::: MATERIAL SHOWN :::
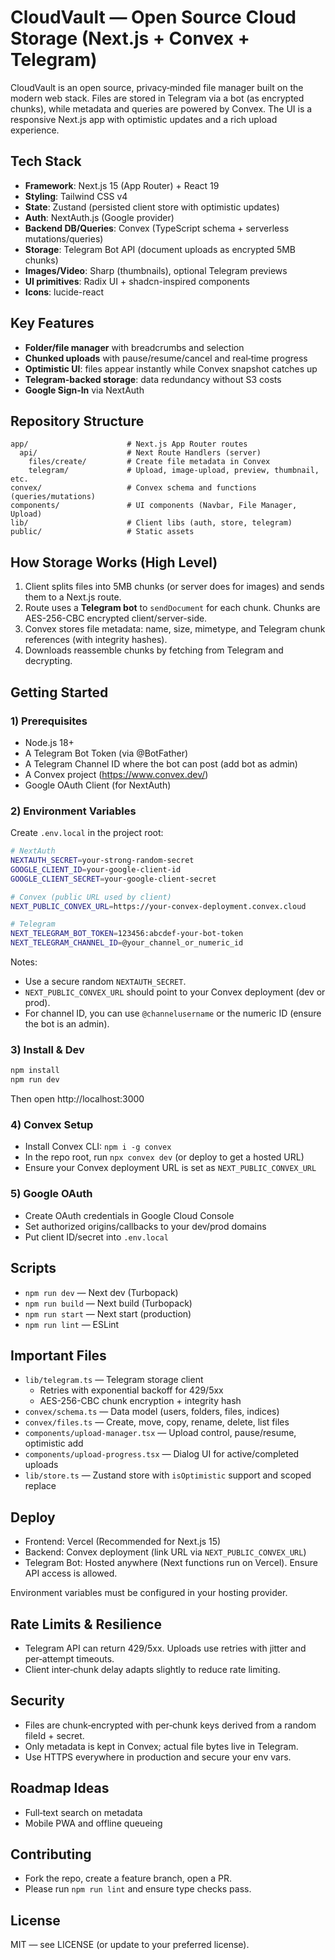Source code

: # CloudVault — Open Source Cloud Storage (Next.js + Convex + Telegram)

CloudVault is an open source, privacy‑minded file manager built on the modern web stack. Files are stored in Telegram via a bot (as encrypted chunks), while metadata and queries are powered by Convex. The UI is a responsive Next.js app with optimistic updates and a rich upload experience.

## Tech Stack
- **Framework**: Next.js 15 (App Router) + React 19
- **Styling**: Tailwind CSS v4
- **State**: Zustand (persisted client store with optimistic updates)
- **Auth**: NextAuth.js (Google provider)
- **Backend DB/Queries**: Convex (TypeScript schema + serverless mutations/queries)
- **Storage**: Telegram Bot API (document uploads as encrypted 5MB chunks)
- **Images/Video**: Sharp (thumbnails), optional Telegram previews
- **UI primitives**: Radix UI + shadcn-inspired components
- **Icons**: lucide-react

## Key Features
- **Folder/file manager** with breadcrumbs and selection
- **Chunked uploads** with pause/resume/cancel and real‑time progress
- **Optimistic UI**: files appear instantly while Convex snapshot catches up
- **Telegram-backed storage**: data redundancy without S3 costs
- **Google Sign‑In** via NextAuth

## Repository Structure
```
app/                      # Next.js App Router routes
  api/                    # Next Route Handlers (server)
    files/create/         # Create file metadata in Convex
    telegram/             # Upload, image-upload, preview, thumbnail, etc.
convex/                   # Convex schema and functions (queries/mutations)
components/               # UI components (Navbar, File Manager, Upload)
lib/                      # Client libs (auth, store, telegram)
public/                   # Static assets
```

## How Storage Works (High Level)
1. Client splits files into 5MB chunks (or server does for images) and sends them to a Next.js route.
2. Route uses a **Telegram bot** to `sendDocument` for each chunk. Chunks are AES-256-CBC encrypted client/server-side.
3. Convex stores file metadata: name, size, mimetype, and Telegram chunk references (with integrity hashes).
4. Downloads reassemble chunks by fetching from Telegram and decrypting.

## Getting Started

### 1) Prerequisites
- Node.js 18+
- A Telegram Bot Token (via @BotFather)
- A Telegram Channel ID where the bot can post (add bot as admin)
- A Convex project (https://www.convex.dev/)
- Google OAuth Client (for NextAuth)

### 2) Environment Variables
Create `.env.local` in the project root:
```bash
# NextAuth
NEXTAUTH_SECRET=your-strong-random-secret
GOOGLE_CLIENT_ID=your-google-client-id
GOOGLE_CLIENT_SECRET=your-google-client-secret

# Convex (public URL used by client)
NEXT_PUBLIC_CONVEX_URL=https://your-convex-deployment.convex.cloud

# Telegram
NEXT_TELEGRAM_BOT_TOKEN=123456:abcdef-your-bot-token
NEXT_TELEGRAM_CHANNEL_ID=@your_channel_or_numeric_id
```

Notes:
- Use a secure random `NEXTAUTH_SECRET`.
- `NEXT_PUBLIC_CONVEX_URL` should point to your Convex deployment (dev or prod).
- For channel ID, you can use `@channelusername` or the numeric ID (ensure the bot is an admin).

### 3) Install & Dev
```bash
npm install
npm run dev
```
Then open http://localhost:3000

### 4) Convex Setup
- Install Convex CLI: `npm i -g convex`
- In the repo root, run `npx convex dev` (or deploy to get a hosted URL)
- Ensure your Convex deployment URL is set as `NEXT_PUBLIC_CONVEX_URL`

### 5) Google OAuth
- Create OAuth credentials in Google Cloud Console
- Set authorized origins/callbacks to your dev/prod domains
- Put client ID/secret into `.env.local`

## Scripts
- `npm run dev` — Next dev (Turbopack)
- `npm run build` — Next build (Turbopack)
- `npm run start` — Next start (production)
- `npm run lint` — ESLint

## Important Files
- `lib/telegram.ts` — Telegram storage client
  - Retries with exponential backoff for 429/5xx
  - AES-256-CBC chunk encryption + integrity hash
- `convex/schema.ts` — Data model (users, folders, files, indices)
- `convex/files.ts` — Create, move, copy, rename, delete, list files
- `components/upload-manager.tsx` — Upload control, pause/resume, optimistic add
- `components/upload-progress.tsx` — Dialog UI for active/completed uploads
- `lib/store.ts` — Zustand store with `isOptimistic` support and scoped replace

## Deploy
- Frontend: Vercel (Recommended for Next.js 15)
- Backend: Convex deployment (link URL via `NEXT_PUBLIC_CONVEX_URL`)
- Telegram Bot: Hosted anywhere (Next functions run on Vercel). Ensure API access is allowed.

Environment variables must be configured in your hosting provider.

## Rate Limits & Resilience
- Telegram API can return 429/5xx. Uploads use retries with jitter and per‑attempt timeouts.
- Client inter‑chunk delay adapts slightly to reduce rate limiting.

## Security
- Files are chunk‑encrypted with per‑chunk keys derived from a random fileId + secret.
- Only metadata is kept in Convex; actual file bytes live in Telegram.
- Use HTTPS everywhere in production and secure your env vars.

## Roadmap Ideas
- Full‑text search on metadata
- Mobile PWA and offline queueing

## Contributing
- Fork the repo, create a feature branch, open a PR.
- Please run `npm run lint` and ensure type checks pass.

## License
MIT — see LICENSE (or update to your preferred license).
:::
* **WORK REQUEST**
Looking at the data above, how many lines hold the word "deployment"? Respond with the number alone.

* **RESPONSE FOR THIS EXERCISE**
4